Review: Puberty Blues by Kathy Lette and Gabrielle Carey

'You're dropped.'

For years, I have somehow managed to resist the allure of reviewing one of the most darkly comic--and controversial--YA novels to ever be published in Australia. Released in 1979 Puberty Blues soon threw its young authors into the spotlight for its explicit language and themes of peer group pressure, surf gang culture and teenage sexuality. Within a few years the book had been made into a film that has gone on to be an Australian classic in its own right. The authors would go on to have very successful and very different writing careers, with Kathy Lette's work showcasing her flamboyant style, while Carey's would be more serious and contemplative. For both, Puberty Blues was a stepping stone that would send them in different but equally successful directions. 

Puberty Blues is short and set in the world of surf culture around the Sutherland Shire. Sue and Debbie are fourteen years old and desperate to be a part of ruling Greenhills gang, a group of elite surfer boys and their girlfriends. They get their chance but being a part of the gang means following a rigid set of rules where the boys have all the power--and the girls have to earn their spot in their gang, and their friendship rings. What follows are depictions of date rape, very questionable relationships between older boys and girls who have just reached puberty and boys who get away with all kinds of sexual coercion. Finally, when members of the group begin to struggle with drug addiction, Debbie and Sue learn to find their way out of the group ... and a way to have fun on their own terms.

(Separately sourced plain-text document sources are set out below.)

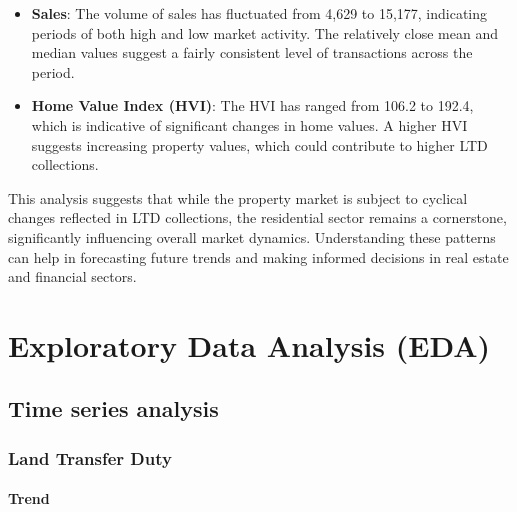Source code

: \documentclass[11pt,a4paper,]{article}
\providecommand{\tightlist}{%
  \setlength{\itemsep}{0pt}\setlength{\parskip}{0pt}}
\begin{document}
\begin{enumerate}
  \begin{itemize}
  \tightlist
  \item
    \textbf{Sales}: The volume of sales has fluctuated from 4,629 to 15,177, indicating periods of both high and low market activity. The relatively close mean and median values suggest a fairly consistent level of transactions across the period.
  \item
    \textbf{Home Value Index (HVI)}: The HVI has ranged from 106.2 to 192.4, which is indicative of significant changes in home values. A higher HVI suggests increasing property values, which could contribute to higher LTD collections.
  \end{itemize}
\end{enumerate}

This analysis suggests that while the property market is subject to cyclical changes reflected in LTD collections, the residential sector remains a cornerstone, significantly influencing overall market dynamics. Understanding these patterns can help in forecasting future trends and making informed decisions in real estate and financial sectors.

\section{Exploratory Data Analysis (EDA)}\label{exploratory-data-analysis-eda}

\subsection{Time series analysis}\label{time-series-analysis}

\subsubsection{Land Transfer Duty}\label{land-transfer-duty}

\paragraph{Trend}\label{trend}
\end{document}
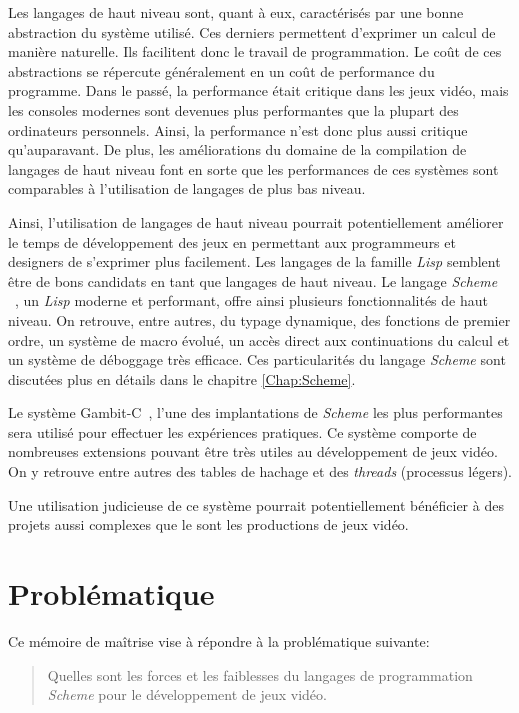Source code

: \documentclass[12pt,twoside,letterpaper,francais]{book}
\newcommand{\lisp}{{\textit{Lisp }}}
\newcommand{\Schemelang}{{\textit{Scheme }}}
\begin{document}
Les langages de haut niveau sont, quant à eux, caractérisés par une
bonne abstraction du système utilisé. Ces derniers permettent
d'exprimer un calcul de manière naturelle. Ils facilitent donc le
travail de programmation. Le coût de ces abstractions se répercute
généralement en un coût de performance du programme. Dans le passé, la
performance était critique dans les jeux vidéo, mais les consoles
modernes sont devenues plus performantes que la plupart des
ordinateurs personnels. Ainsi, la performance n'est donc plus aussi
critique qu'auparavant. De plus, les améliorations du domaine de la
compilation de langages de haut niveau font en sorte que les
performances de ces systèmes sont comparables à l'utilisation de
langages de plus bas niveau.

Ainsi, l'utilisation de langages de haut niveau pourrait
potentiellement améliorer le temps de développement des jeux en
permettant aux programmeurs et designers de s'exprimer plus
facilement. Les langages de la famille \lisp semblent être de bons
candidats en tant que langages de haut niveau. Le langage
\Schemelang~\cite{R5RS}, un \lisp moderne et performant, offre ainsi
plusieurs fonctionnalités de haut niveau. On retrouve, entre autres,
du typage dynamique, des fonctions de premier ordre, un système de
macro évolué, un accès direct aux continuations du calcul et un
système de déboggage très efficace. Ces particularités du langage
\Schemelang sont discutées plus en détails dans le chapitre
\ref{Chap:Scheme}.

Le système Gambit-C~\cite{Gambit4}, l'une des implantations de
\Schemelang les plus performantes~\cite{GAMBIT_BENCHMARKS} sera
utilisé pour effectuer les expériences pratiques. Ce système comporte
de nombreuses extensions pouvant être très utiles au développement de
jeux vidéo. On y retrouve entre autres des tables de hachage et des
\textit{threads} (processus légers).

Une utilisation judicieuse de ce système pourrait potentiellement
bénéficier à des projets aussi complexes que le sont les productions
de jeux vidéo.

\FloatBarrier
\section{Problématique}
Ce mémoire de maîtrise vise à répondre à la problématique suivante:
\begin{quote}
  Quelles sont les forces et les faiblesses du langages de
  programmation \Schemelang pour le développement de jeux vidéo.
\end{quote}
\end{document}
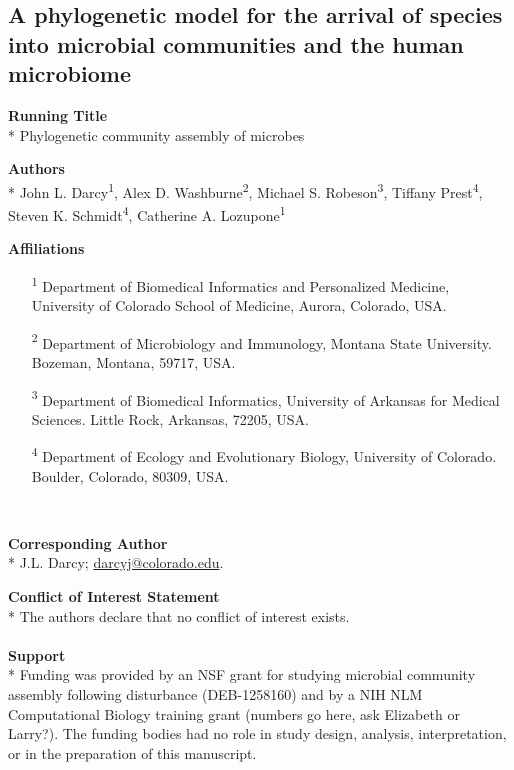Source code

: \documentclass{article}
\begin{document}
{\parindent0pt %
\begin{adjustwidth}{1cm}{1cm} \begin{center}
\section{A phylogenetic model for the arrival of species into microbial communities and the human microbiome}
\end{center}  \end{adjustwidth}

\par
\textbf{Running Title}\\*
Phylogenetic community assembly of microbes
\\\par
\textbf{Authors}\\*
John L. Darcy\textsuperscript{1},
Alex D. Washburne\textsuperscript{2},
Michael S. Robeson\textsuperscript{3},
Tiffany Prest\textsuperscript{4},
Steven K. Schmidt\textsuperscript{4},
Catherine A. Lozupone\textsuperscript{1}
\\\par
\textbf{Affiliations}
\begin{enumerate}[topsep=0pt,itemsep=-1ex,partopsep=1ex,parsep=1ex, leftmargin=*,align=left]
	\item[\textsuperscript{1}] Department of Biomedical Informatics and Personalized Medicine, University of Colorado School of Medicine, Aurora, Colorado, USA.
	\item[\textsuperscript{2}] Department of Microbiology and Immunology, Montana State University. Bozeman, Montana, 59717, USA.
	\item[\textsuperscript{3}] Department of Biomedical Informatics, University of Arkansas for Medical Sciences. Little Rock, Arkansas, 72205, USA.
	\item[\textsuperscript{4}] Department of Ecology and Evolutionary Biology, University of Colorado. Boulder, Colorado, 80309, USA.
\end{enumerate}
\ \par
\textbf{Corresponding Author}\\*
J.L. Darcy; \href{mailto:darcyj@colorado.edu}{darcyj@colorado.edu}.
\\\par
\textbf{Conflict of Interest Statement}\\*
The authors declare that no conflict of interest exists.\\
\\
\textbf{Support}\\*
Funding was provided by an NSF grant for studying microbial community assembly following disturbance (DEB-1258160) and by a NIH NLM Computational Biology training grant (numbers go here, ask Elizabeth or Larry?). The funding bodies had no role in study design, analysis, interpretation, or in the preparation of this manuscript.\\

} %
\end{document}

Puberty Blues is not pretty. It is peppered with dark comedy and its most redeeming feature is the way that the authors weave it all into a morality tale. The reader knows from the start that boys aren't being fair. The readers know that the girls would be better off without the boys. It's watching how they get there, and cheering for them when they do, that makes the book. There is little wonder why it remains an Australian classic.